The whale shark at the end of the world
IT is rounding into hour two and I am beginning to feel a little like Captain Ahab.
‘ ‘ Look for the dark shape beneath the surface,’’ our guide, Charlie, a diminutive Irish lass, shouts over the roar of the twin 85hp outboard engines. Squinting and sweating in the hot midday light, we peer like sun-blind mariners into the deep, and though the sea here is lovely — now cobalt, now turquoise — we have spotted nothing that looks even remotely like our quarry.
The waters off the town of Tofo, on the southern coast of Mozambique, are among the best places in the world to see, and to swim with, the colossal whale shark. At an average of 10m in length, they’re filter-feeders, gentle and slow and harmless to humans despite their metre-wide mouths.
And though something
this massive should not be hard to spot, we are experiencing considerable difficulty doing so.
The small boat, now stopped, is pitching in big swells and I am sunburned and beginning to feel nauseous.
‘ ‘ Would you say the whale shark is a reclusive creature?’’ I ask Charlie as she stands surveying the shallows from the bow. ‘‘Well, perhaps a bit shy of human contact?’’ I continue. ‘‘I mean, we don’t really know much about them . . .’’

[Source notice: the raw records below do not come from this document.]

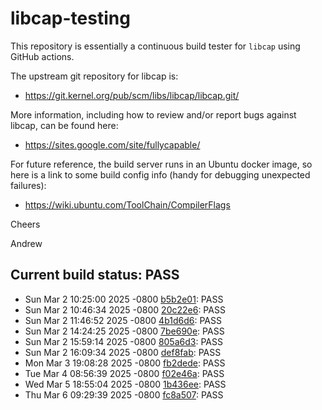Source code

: # libcap-testing

This repository is essentially a continuous build tester for `libcap`
using GitHub actions.

The upstream git repository for libcap is:

-  https://git.kernel.org/pub/scm/libs/libcap/libcap.git/

More information, including how to review and/or report bugs against
libcap, can be found here:

-  https://sites.google.com/site/fullycapable/

For future reference, the build server runs in an Ubuntu docker image,
so here is a link to some build config info (handy for debugging
unexpected failures):

-  https://wiki.ubuntu.com/ToolChain/CompilerFlags

Cheers

Andrew
## Current build status: PASS
-  Sun Mar 2 10:25:00 2025 -0800 [b5b2e01](https://git.kernel.org/pub/scm/libs/libcap/libcap.git/commit/?id=b5b2e011a797af0d8d6aa21074e1bafee4caff31): PASS
-  Sun Mar 2 10:46:34 2025 -0800 [20c22e6](https://git.kernel.org/pub/scm/libs/libcap/libcap.git/commit/?id=20c22e64bf8d5a90ed0e884753808133bcc5798d): PASS
-  Sun Mar 2 11:46:52 2025 -0800 [4b1d6d6](https://git.kernel.org/pub/scm/libs/libcap/libcap.git/commit/?id=4b1d6d63328f7e0cae7e70448382f236eeacd677): PASS
-  Sun Mar 2 14:24:25 2025 -0800 [7be690e](https://git.kernel.org/pub/scm/libs/libcap/libcap.git/commit/?id=7be690ed8cdb09da238c85a92ce5de989850d86d): PASS
-  Sun Mar 2 15:59:14 2025 -0800 [805a6d3](https://git.kernel.org/pub/scm/libs/libcap/libcap.git/commit/?id=805a6d3b3f93809de405cf652219ac2a9d18cc94): PASS
-  Sun Mar 2 16:09:34 2025 -0800 [def8fab](https://git.kernel.org/pub/scm/libs/libcap/libcap.git/commit/?id=def8fab2a37d82aa69a534c93da580f335026cbb): PASS
-  Mon Mar 3 19:08:28 2025 -0800 [fb2dede](https://git.kernel.org/pub/scm/libs/libcap/libcap.git/commit/?id=fb2dede6e7d7104804f1565874dd7cf1459ffc78): PASS
-  Tue Mar 4 08:56:39 2025 -0800 [f02e46a](https://git.kernel.org/pub/scm/libs/libcap/libcap.git/commit/?id=f02e46a44a268f6ea17c95673ecdced31f1188a4): PASS
-  Wed Mar 5 18:55:04 2025 -0800 [1b436ee](https://git.kernel.org/pub/scm/libs/libcap/libcap.git/commit/?id=1b436ee55e4436c5f3e191257fe7e9626877ca6b): PASS
-  Thu Mar 6 09:29:39 2025 -0800 [fc8a507](https://git.kernel.org/pub/scm/libs/libcap/libcap.git/commit/?id=fc8a50743b8c8f230f7456715eae5adab4ab2ca3): PASS
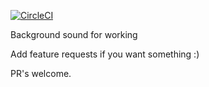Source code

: [![CircleCI](https://circleci.com/gh/RusseII/sound.russell.work.svg?style=svg)](https://circleci.com/gh/RusseII/sound.russell.work)

Background sound for working

Add feature requests if you want something :) 


PR's welcome.
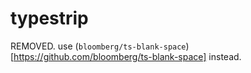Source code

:# typestrip
REMOVED. use (`bloomberg/ts-blank-space`)[https://github.com/bloomberg/ts-blank-space] instead.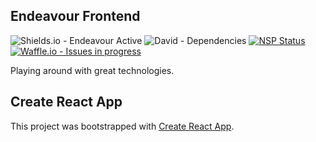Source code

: ## Endeavour Frontend

![Shields.io - Endeavour Active](https://img.shields.io/badge/Endeavour-Active-brightgreen.svg)
![David - Dependencies](https://david-dm.org/Sokwzar/endeavour-frontend.svg)
[![NSP Status](https://nodesecurity.io/orgs/endeavour/projects/fc2c6579-c8d8-4c47-a667-08bd7ef9c1ff/badge)](https://nodesecurity.io/orgs/endeavour/projects/fc2c6579-c8d8-4c47-a667-08bd7ef9c1ff)
[![Waffle.io - Issues in progress](https://badge.waffle.io/Sokwzar/endeavour-frontend.svg?label=in%20progress&title=In%20Progress)](http://waffle.io/Sokwzar/endeavour-frontend)

Playing around with great technologies.

## Create React App

This project was bootstrapped with [Create React App](https://github.com/facebookincubator/create-react-app).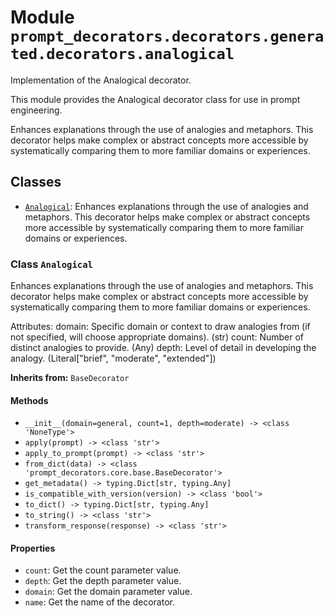 # Module `prompt_decorators.decorators.generated.decorators.analogical`

Implementation of the Analogical decorator.

This module provides the Analogical decorator class for use in prompt engineering.

Enhances explanations through the use of analogies and metaphors. This decorator helps make complex or abstract concepts more accessible by systematically comparing them to more familiar domains or experiences.

## Classes

- [`Analogical`](#class-analogical): Enhances explanations through the use of analogies and metaphors. This decorator helps make complex or abstract concepts more accessible by systematically comparing them to more familiar domains or experiences.

### Class `Analogical`

Enhances explanations through the use of analogies and metaphors. This decorator helps make complex or abstract concepts more accessible by systematically comparing them to more familiar domains or experiences.

Attributes:
    domain: Specific domain or context to draw analogies from (if not specified, will choose appropriate domains). (str)
    count: Number of distinct analogies to provide. (Any)
    depth: Level of detail in developing the analogy. (Literal["brief", "moderate", "extended"])

**Inherits from:** `BaseDecorator`

#### Methods

- `__init__(domain=general, count=1, depth=moderate) -> <class 'NoneType'>`
- `apply(prompt) -> <class 'str'>`
- `apply_to_prompt(prompt) -> <class 'str'>`
- `from_dict(data) -> <class 'prompt_decorators.core.base.BaseDecorator'>`
- `get_metadata() -> typing.Dict[str, typing.Any]`
- `is_compatible_with_version(version) -> <class 'bool'>`
- `to_dict() -> typing.Dict[str, typing.Any]`
- `to_string() -> <class 'str'>`
- `transform_response(response) -> <class 'str'>`
#### Properties

- `count`: Get the count parameter value.
- `depth`: Get the depth parameter value.
- `domain`: Get the domain parameter value.
- `name`: Get the name of the decorator.

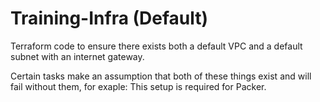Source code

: # Training-Infra (Default)

Terraform code to ensure there exists both a default VPC and a default subnet with an
internet gateway.

Certain tasks make an assumption that both of these things exist and will fail
without them, for exaple: This setup is required for Packer.
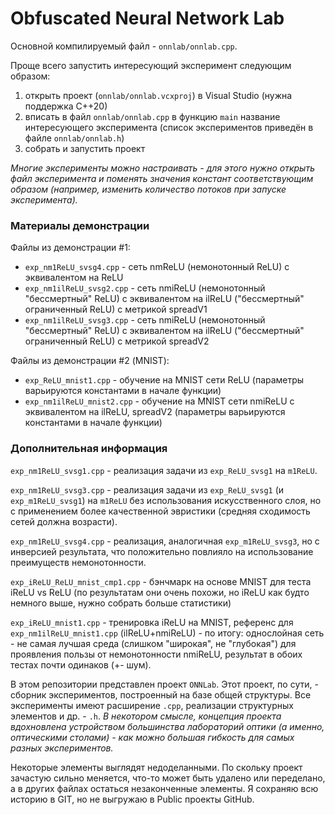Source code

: # Obfuscated Neural Network Lab

Основной компилируемый файл - `onnlab/onnlab.cpp`.

Проще всего запустить интересующий эксперимент следующим образом:

1. открыть проект (`onnlab/onnlab.vcxproj`) в Visual Studio (нужна поддержка C++20)
2. вписать в файл `onnlab/onnlab.cpp` в функцию `main` название интересующего эксперимента (список экспериментов приведён в файле `onnlab/onnlab.h`)
3. собрать и запустить проект

*Многие эксперименты можно настраивать - для этого нужно открыть файл эксперимента и поменять значения констант соответствующим образом (например, изменить количество потоков при запуске эксперимента).*

### Материалы демонстрации

Файлы из демонстрации #1:

- `exp_nm1ReLU_svsg4.cpp` - сеть nmReLU (немонотонный ReLU) с эквивалентом на ReLU
- `exp_nm1ilReLU_svsg2.cpp` - сеть nmiReLU (немонотонный "бессмертный" ReLU) с эквивалентом на ilReLU ("бессмертный" ограниченный ReLU) с метрикой spreadV1
- `exp_nm1ilReLU_svsg3.cpp` - сеть nmiReLU (немонотонный "бессмертный" ReLU) с эквивалентом на ilReLU ("бессмертный" ограниченный ReLU) с метрикой spreadV2

Файлы из демонстрации #2 (MNIST):

- `exp_ReLU_mnist1.cpp` - обучение на MNIST сети ReLU (параметры варьируются константами в начале функции)
- `exp_nm1ilReLU_mnist2.cpp` - обучение на MNIST сети nmiReLU с эквивалентом на ilReLU, spreadV2 (параметры варьируются константами в начале функции)

### Дополнительная информация

`exp_nm1ReLU_svsg1.cpp` - реализация задачи из `exp_ReLU_svsg1` на `m1ReLU`. 

`exp_nm1ReLU_svsg3.cpp` - реализация задачи из `exp_ReLU_svsg1` (и `exp_m1ReLU_svsg1`) на `m1ReLU` без использования искусственного слоя, но с применением более качественной эвристики (средняя сходимость сетей должна возрасти).

`exp_nm1ReLU_svsg4.cpp` - реализация, аналогичная `exp_m1ReLU_svsg3`, но с инверсией результата, что положительно повлияло на использование преимуществ немонотонности.

`exp_iReLU_ReLU_mnist_cmp1.cpp` - бэнчмарк на основе MNIST для теста iReLU vs ReLU (по результатам они очень похожи, но iReLU как будто немного выше, нужно собрать больше статистики)

`exp_iReLU_mnist1.cpp` - тренировка iReLU на MNIST, референс для `exp_nm1ilReLU_mnist1.cpp` (ilReLU+nmiReLU) - по итогу: однослойная сеть - не самая лучшая среда (слишком "широкая", не "глубокая") для проявления пользы от немонотонности nmiReLU, результат в обоих тестах почти одинаков (+- шум).

В этом репозитории представлен проект `ONNLab`. Этот проект, по сути, - сборник экспериментов, построенный на базе общей структуры. Все эксперименты имеют расширение `.cpp`, реализации структурных элементов и др. - `.h`. 
*В некотором смысле, концепция проекта вдохновлена устройством большинства лабораторий оптики (а именно, оптическими столами) - как можно большая гибкость для самых разных экспериментов.*

Некоторые элементы выглядят недоделанными. По скольку проект зачастую сильно меняется, что-то может быть удалено или переделано, а в других файлах остаться незаконченные элементы. Я сохраняю всю историю в GIT, но не выгружаю в Public проекты GitHub.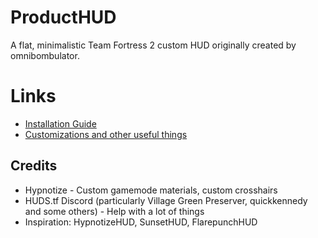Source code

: # ProductHUD

A flat, minimalistic Team Fortress 2 custom HUD originally created by omnibombulator.

# Links

* [Installation Guide](https://github.com/Kruphixx/producthud/wiki/How-to-install-the-HUD)
* [Customizations and other useful things](https://github.com/Kruphixx/producthud/wiki)

## Credits

* Hypnotize - Custom gamemode materials, custom crosshairs
* HUDS.tf Discord (particularly Village Green Preserver, quickkennedy and some others) - Help with a lot of things
* Inspiration: HypnotizeHUD, SunsetHUD, FlarepunchHUD
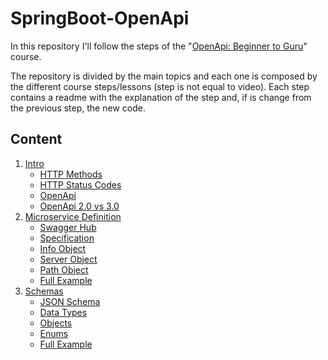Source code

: # SpringBoot-OpenApi

In this repository I'll follow the steps of the 
"[OpenApi: Beginner to Guru](https://www.udemy.com/course/openapi-beginner-to-guru)" course.

The repository is divided by the main topics and each one is composed by the different course steps/lessons 
(step is not equal to video).
Each step contains a readme with the explanation of the step and, if is change from the previous step, the new code.

## Content

1. [Intro](00%20-%20Intro.md)
    - [HTTP Methods](00%20-%20Intro.md#http-methods)
    - [HTTP Status Codes](00%20-%20Intro.md#http-status-codes)
    - [OpenApi](00%20-%20Intro.md#openapi)
    - [OpenApi 2.0 vs 3.0](00%20-%20Intro.md#openapi-20-vs-30)
1. [Microservice Definition](01%20-%20Microservice%20Definition.md)
    - [Swagger Hub](01%20-%20Microservice%20Definition.md#swagger-hub)
    - [Specification](01%20-%20Microservice%20Definition.md#specification)
    - [Info Object](01%20-%20Microservice%20Definition.md#info-object)
    - [Server Object](01%20-%20Microservice%20Definition.md#server-object)
    - [Path Object](01%20-%20Microservice%20Definition.md#path-object)
    - [Full Example](01%20-%20Microservice%20Definition.md#full-example)
1. [Schemas](02%20-%20Schemas.md)
    - [JSON Schema](02%20-%20Schemas.md#json-schema)
    - [Data Types](02%20-%20Schemas.md#data-types)
    - [Objects](02%20-%20Schemas.md#objects)
    - [Enums](02%20-%20Schemas.md#enums)
    - [Full Example](02%20-%20Schemas.md#full-example)

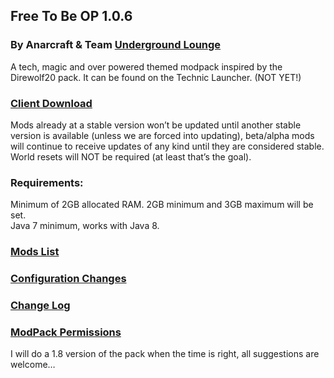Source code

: ## Free To Be OP 1.0.6
### By Anarcraft & Team [Underground Lounge](http://uglounge.com)

A tech, magic and over powered themed modpack inspired by the Direwolf20 pack.  It can be found on the Technic Launcher. (NOT YET!)

### [Client Download](https://www.dropbox.com/s/e3a8a4ru3p4nyuu/FTBOP%201.0.6-Client.zip?dl=1)

Mods already at a stable version won’t be updated until another stable version is available (unless we are forced into updating), beta/alpha mods will continue to receive updates of any kind until they are considered stable.  World resets will NOT be required (at least that’s the goal).

### Requirements:
Minimum of 2GB allocated RAM.  2GB minimum and 3GB maximum will be set.<br>
Java 7 minimum, works with Java 8.

### [Mods List](Mods-List.md)

### [Configuration Changes](Configuration-Changes.md)

### [Change Log](Change-Log.md)

### [ModPack Permissions](ModPack-Permissions.md)

I will do a 1.8 version of the pack when the time is right, all suggestions are welcome…
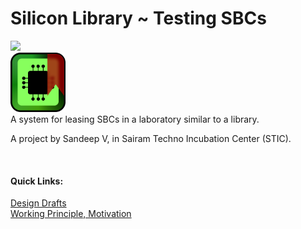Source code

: <h1> Silicon Library ~ Testing SBCs</h1>

<a title="Made with Fluent Design" href="https://github.com/bdlukaa/fluent_ui">
  <img
    src="https://img.shields.io/badge/fluent-design-blue?style=round-square&color=gray&labelColor=1273DE"
  >
</a>
<br/>

<img src="Assets\icon.png" height=95>
<br />
 A system for leasing SBCs in a laboratory similar to a library.

 A project by Sandeep V, in Sairam Techno Incubation Center (STIC).

<br />

<h4>Quick Links:</h4>

[Design Drafts](DESIGNDRAFTS.md)
<br>
[Working Principle, Motivation](PPT.md)
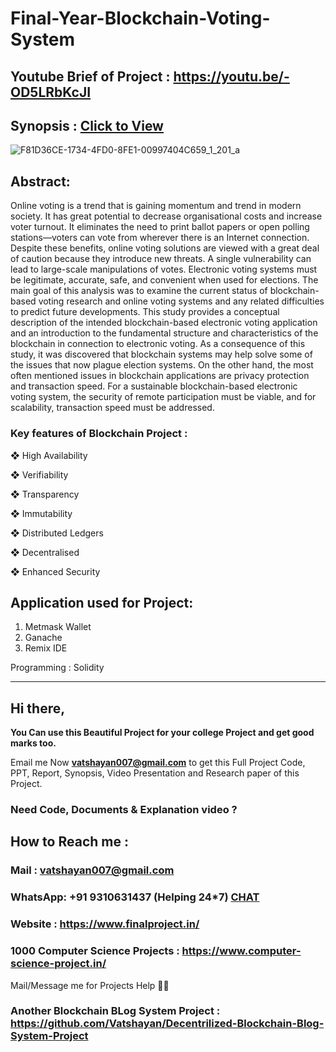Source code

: # Final-Year-Blockchain-Voting-System

## Youtube Brief of Project : https://youtu.be/-OD5LRbKcJI

## Synopsis : [Click to View](https://github.com/Vatshayan/Final-Year-Blockchain-Voting-System/blob/main/E%20voting%20using%20Blockchain%20Synopsis1.pdf)

![F81D36CE-1734-4FD0-8FE1-00997404C659_1_201_a](https://user-images.githubusercontent.com/28294942/159865599-41450cb5-2893-41b3-b458-5d449b39513c.jpeg)


## Abstract: 
Online voting is a trend that is gaining momentum and trend in modern society. It has great potential to decrease organisational costs and increase voter turnout. It eliminates the need to print ballot papers or open polling stations—voters can vote from wherever there is an Internet connection. Despite these benefits, online voting solutions are viewed with a great deal of caution because they introduce new threats. A single vulnerability can lead to large-scale manipulations of votes. Electronic voting systems must be legitimate, accurate, safe, and convenient when used for elections.  The main goal of this analysis was to examine the current status of blockchain-based voting research and online voting systems and any related difficulties to predict future developments. This study provides a conceptual description of the intended blockchain-based electronic voting application and an introduction to the fundamental structure and characteristics of the blockchain in connection to electronic voting. As a consequence of this study, it was discovered that blockchain systems may help solve some of the issues that now plague election systems. On the other hand, the most often mentioned issues in blockchain applications are privacy protection and transaction speed. For a sustainable blockchain-based electronic voting system, the security of remote participation must be viable, and for scalability, transaction speed must be addressed.

### Key features of Blockchain Project :
❖ High Availability

❖ Verifiability

❖ Transparency

❖ Immutability

❖ Distributed Ledgers

❖ Decentralised

❖ Enhanced Security


## Application used for Project:
1. Metmask Wallet
2. Ganache
3. Remix IDE 

Programming : Solidity 


_________________________________________________________________________________________________________________________________________________


## Hi there, 

**You Can use this Beautiful Project for your college Project and get good marks too.**

Email me Now **vatshayan007@gmail.com** to get this Full Project Code, PPT, Report, Synopsis, Video Presentation and Research paper of this Project.

### Need Code, Documents & Explanation video ? 

## How to Reach me :

### Mail : vatshayan007@gmail.com 

### WhatsApp: **+91 9310631437** (Helping 24*7) **[CHAT](https://wa.me/message/CHWN2AHCPMAZK1)** 

### Website : https://www.finalproject.in/

### 1000 Computer Science Projects : https://www.computer-science-project.in/

Mail/Message me for Projects Help 🙏🏻

### Another Blockchain BLog System Project : https://github.com/Vatshayan/Decentrilized-Blockchain-Blog-System-Project
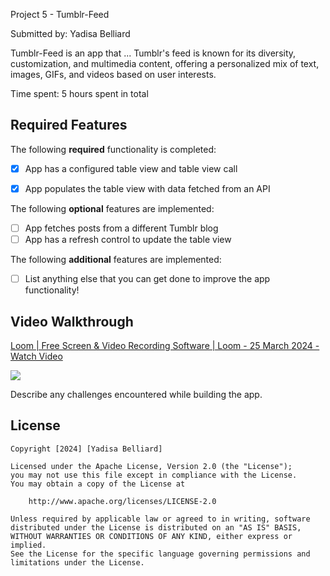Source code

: Project 5 - Tumblr-Feed

Submitted by: Yadisa Belliard

Tumblr-Feed is an app that ... Tumblr's feed is known for its diversity, customization, and multimedia content, offering a personalized mix of text, images, GIFs, and videos based on user interests.

Time spent: 5 hours spent in total

## Required Features

The following **required** functionality is completed:

- [X] App has a configured table view and table view call
- [X] App populates the table view with data fetched from an API


The following **optional** features are implemented:

- [ ] App fetches posts from a different Tumblr blog
- [ ] App has a refresh control to update the table view

The following **additional** features are implemented:

- [ ] List anything else that you can get done to improve the app functionality!

## Video Walkthrough

<div>
    <a href="https://www.loom.com/share/f0e66ba94bfb4026a1ffebb310a9612d">
      <p>Loom | Free Screen & Video Recording Software | Loom - 25 March 2024 - Watch Video</p>
    </a>
    <a href="https://www.loom.com/share/f0e66ba94bfb4026a1ffebb310a9612d">
      <img style="max-width:300px;" src="https://cdn.loom.com/sessions/thumbnails/f0e66ba94bfb4026a1ffebb310a9612d-00001.jpg">
    </a>
  </div>

Describe any challenges encountered while building the app.

## License

    Copyright [2024] [Yadisa Belliard]

    Licensed under the Apache License, Version 2.0 (the "License");
    you may not use this file except in compliance with the License.
    You may obtain a copy of the License at

        http://www.apache.org/licenses/LICENSE-2.0

    Unless required by applicable law or agreed to in writing, software
    distributed under the License is distributed on an "AS IS" BASIS,
    WITHOUT WARRANTIES OR CONDITIONS OF ANY KIND, either express or implied.
    See the License for the specific language governing permissions and
    limitations under the License.
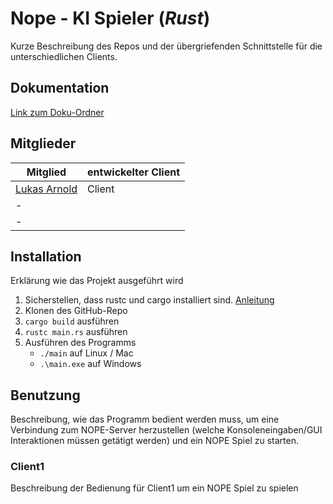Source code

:# Nope - KI Spieler (_Rust_)

Kurze Beschreibung des Repos und der übergriefenden Schnittstelle für die unterschiedlichen Clients.


## Dokumentation
[Link zum Doku-Ordner](https://github.com/Nope-Cardgame/Repo-Template/Doku-Ordner)


## Mitglieder
Mitglied | entwickelter Client | 
--- | --- |
[Lukas Arnold](https://github.com/JudiTeller) | Client
 - | 
 - | 


## Installation

Erklärung wie das Projekt ausgeführt wird

1. Sicherstellen, dass rustc und cargo installiert sind. [Anleitung](https://www.rust-lang.org/tools/install)
2. Klonen des GitHub-Repo
3. `cargo build` ausführen
4. `rustc main.rs` ausführen 
5. Ausführen des Programms
   - `./main` auf Linux / Mac
   - `.\main.exe` auf Windows


## Benutzung
<!--- TODO --->
Beschreibung, wie das Programm bedient werden muss, um eine Verbindung zum NOPE-Server herzustellen (welche Konsoleneingaben/GUI Interaktionen müssen getätigt werden) und ein NOPE Spiel zu starten.

### Client1
Beschreibung der Bedienung für Client1 um ein NOPE Spiel zu spielen
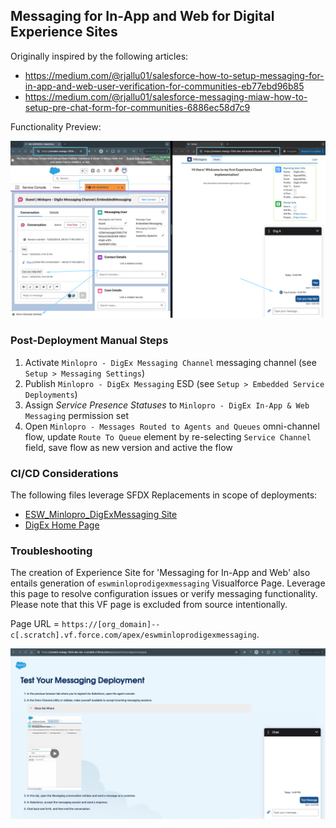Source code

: ## Messaging for In-App and Web for Digital Experience Sites

Originally inspired by the following articles:

- https://medium.com/@rjallu01/salesforce-how-to-setup-messaging-for-in-app-and-web-user-verification-for-communities-eb77ebd96b85
- https://medium.com/@rjallu01/salesforce-messaging-miaw-how-to-setup-pre-chat-form-for-communities-6886ec58d7c9

Functionality Preview:

![Service_Chat_Preview.png](../../assets/demo/messaging-for-in-app-and-web/Service_Chat_Preview.png)

### Post-Deployment Manual Steps

1. Activate `Minlopro - DigEx Messaging Channel` messaging channel (see `Setup > Messaging Settings`)
2. Publish `Minlopro - DigEx Messaging` ESD (see `Setup > Embedded Service Deployments`)
3. Assign _Service Presence Statuses_ to `Minlopro - DigEx In-App & Web Messaging` permission set
4. Open `Minlopro - Messages Routed to Agents and Queues` omni-channel flow, update `Route To Queue` element by re-selecting `Service Channel` field, save flow as new version and active the flow

### CI/CD Considerations

The following files leverage SFDX Replacements in scope of deployments:

- [ESW_Minlopro_DigExMessaging Site](src/minlopro-digex-messaging/main/sites/ESW_Minlopro_DigExMessaging.site-meta.xml)
- [DigEx Home Page](src/minlopro-digex/main/experiences/DigEx1/views/home.json)

### Troubleshooting

The creation of Experience Site for 'Messaging for In-App and Web' also entails generation of `eswminloprodigexmessaging` Visualforce Page.
Leverage this page to resolve configuration issues or verify messaging functionality. Please note that this VF page is excluded from source intentionally.

Page URL = `https://[org_domain]--c[.scratch].vf.force.com/apex/eswminloprodigexmessaging`.

![Visualforce Page for Messaging Tests.png](../../assets/demo/messaging-for-in-app-and-web/Visualforce_Page_for_Messaging_Tests.png)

She sneers at my needling and goes back to watching the sea. The German guy next to me is beginning to turn green.
Not that there isn’t a silver lining; as a location for heatstroke and seasickness, you could hardly choose a more beautiful setting.
We’ve motored far south of the town and the undeveloped African coastline here is stunning, with high khaki-coloured dunes rising behind a broad sweep of empty beach; only a lone fisherman in his short pants and floppy hat belies the feeling that this very well could be what Mozambicans call fin del mundo, or the end of the world.
Lovely or not, our time is almost up. There’s a real sense of disappointment as we turn back north. ‘‘Even the researchers at the marine institute here don’t really understand the behaviour of the whale shark,’’ Charlie apologises as we chop back across the waves, the town hoving into view around the rocky point. Suddenly, though, our skipper calls out and throttles the engines way back. There’s a dark shape just off the starboard bow, and we quickly come about to get ahead of it.
Swiftly donning mask and fins, we roll backwards over the gun- wale into the warm salt water, kicking through the waves just as the whale shark comes into view.
It’s a beautiful female, perhaps 8m long and distinctively spotted, swimming gracefully along the ocean floor just 5m below us, the slow, serpentine motion of her tail stirring up the sediment in a cloud around her body.
All of us are kicking as hard as we can to keep up, and I can feel the wash of pressure off the fins of others all around me. On we kick, tiring and slowly falling behind, for 30 seconds, 60 seconds, a minute and a half, and then the water deepens, the blueness becoming inscrutable and, just like that, the shark is gone.
When I surface, exhausted from the sprint, I pull off my mask and see that everyone is smiling in the sunlight.
‘‘Amazing,’’ one woman says. ‘‘Amazing,’’ others reply and the word choruses all around as we tread water over the deep.